In other words, bad business is anything that erodes your ability to execute your strategy and deliver sustainable profitability.

And yet…companies chase it every day.

Why?

Because they haven’t built a business strong enough to say no.

Five Ways to Build a Business That Can Say No

1. Know Your True Cost to Serve (Not Just Your Margin)

Most companies think they understand profitability. Very few understand cost to serve. That “profitable” deal on paper?

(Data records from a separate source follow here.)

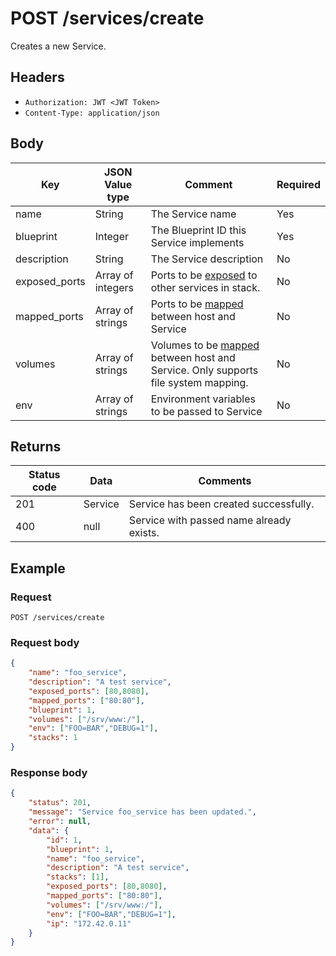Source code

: # POST /services/create
Creates a new Service.

## Headers
* `Authorization: JWT <JWT Token>`
* `Content-Type: application/json`

## Body
Key | JSON Value type | Comment | Required
---|---|---|---
name|String|The Service name|Yes
blueprint|Integer|The Blueprint ID this Service implements|Yes
description|String|The Service description|No
exposed_ports|Array of integers|Ports to be [exposed](https://docs.docker.com/compose/compose-file/#expose) to other services in stack.|No
mapped_ports|Array of strings|Ports to be [mapped](https://docs.docker.com/compose/compose-file/#ports) between host and Service|No
volumes|Array of strings|Volumes to be [mapped](https://docs.docker.com/compose/compose-file/#short-syntax-3) between host and Service. Only supports file system mapping.|No
env|Array of strings|Environment variables to be passed to Service|No


## Returns
Status code | Data | Comments 
---|---|---
201|Service|Service has been created successfully.
400|null|Service with passed name already exists.

## Example
### Request
`POST /services/create`
### Request body
```json
{
    "name": "foo_service",
    "description": "A test service",
    "exposed_ports": [80,8080],
    "mapped_ports": ["80:80"],
    "blueprint": 1,
    "volumes": ["/srv/www:/"],
    "env": ["FOO=BAR","DEBUG=1"],
    "stacks": 1
}
```
### Response body
```json
{
    "status": 201,
    "message": "Service foo_service has been updated.",
    "error": null,
    "data": {
        "id": 1,
        "blueprint": 1,
        "name": "foo_service",
        "description": "A test service",
        "stacks": [1],
        "exposed_ports": [80,8080],
        "mapped_ports": ["80:80"],
        "volumes": ["/srv/www:/"],
        "env": ["FOO=BAR","DEBUG=1"],
        "ip": "172.42.0.11"
    }
}
```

  • Requires expedited production
  • Creates small batch inefficiencies
  • Triggers custom configurations
  • Drives up customer service interactions

Suddenly, your 20% margin is actually 5%…or negative. If you don’t have visibility into cost to serve by customer, segment, or deal type, you are flying blind—and saying yes to things you should walk away from.

2. Align Incentives to Profitability, Not Volume

Let’s be honest; this is where discipline goes to die. If your sales team is paid on revenue:

  • They will bring you revenue

If your operations team is measured on utilization:

  • They will want to fill the plant

If your leadership team is chasing top-line growth:

  • They will rationalize almost anything

You don’t have a discipline problem. You have an incentive system perfectly designed to produce bad decisions. High-performing companies align incentives to:

  • Contribution margin
  • Customer lifetime value
  • Strategic fit

Not just “Did we close the deal?”

3. Define What “Good Business” Actually Looks Like

Most companies define bad business emotionally… Very few define good business analytically. What are your criteria?

  • Minimum margin thresholds
  • Ideal customer profiles
  • Service model alignment
  • Strategic growth areas

If your teams don’t have a clear, shared definition, they will make it up in the moment—usually under pressure. And under pressure, “maybe” becomes “yes.”

4. Build Capacity Discipline (This Is the Big One)

Here’s the uncomfortable truth:  You can’t say no to bad business if you need the volume to survive. When your plant is underutilized, your pipeline is weak, or your fixed costs are too high…everything starts to look like good business. Strong companies create optionality by:

  • Managing capacity deliberately
  • Investing in higher-value segments
  • Walking away from volume that doesn’t fit

Because once you’re desperate to fill capacity, strategy becomes irrelevant.

5. Give Leaders Permission (and Courage) to Walk Away

This is where culture meets strategy. In many organizations, saying “no” is career risk:

  • “Why did you walk away from that revenue?”
  • “Couldn’t we have made it work?”
  • “We needed that number this quarter.”

So, leaders hedge. They rationalize. They say yes.  Disciplined organizations do the opposite:

  • They celebrate smart “no” decisions
  • They reinforce long-term thinking
  • They protect leaders who make tough calls

Because saying no isn’t a failure. It’s often the most strategic decision you can make.

Final Thought: Strategy Is Defined by What You Refuse to Do

Anyone can say yes to revenue. That’s easy. The real test of business acumen is whether you can look at a deal,  especially one that helps you hit your short-term numbers, and say:

“This is not who we are. This is not how we win.”

Because the companies that consistently outperform don’t just chase growth.

They build the discipline, the systems, and the courage to choose the right growth.

And that almost always means turning down the wrong business.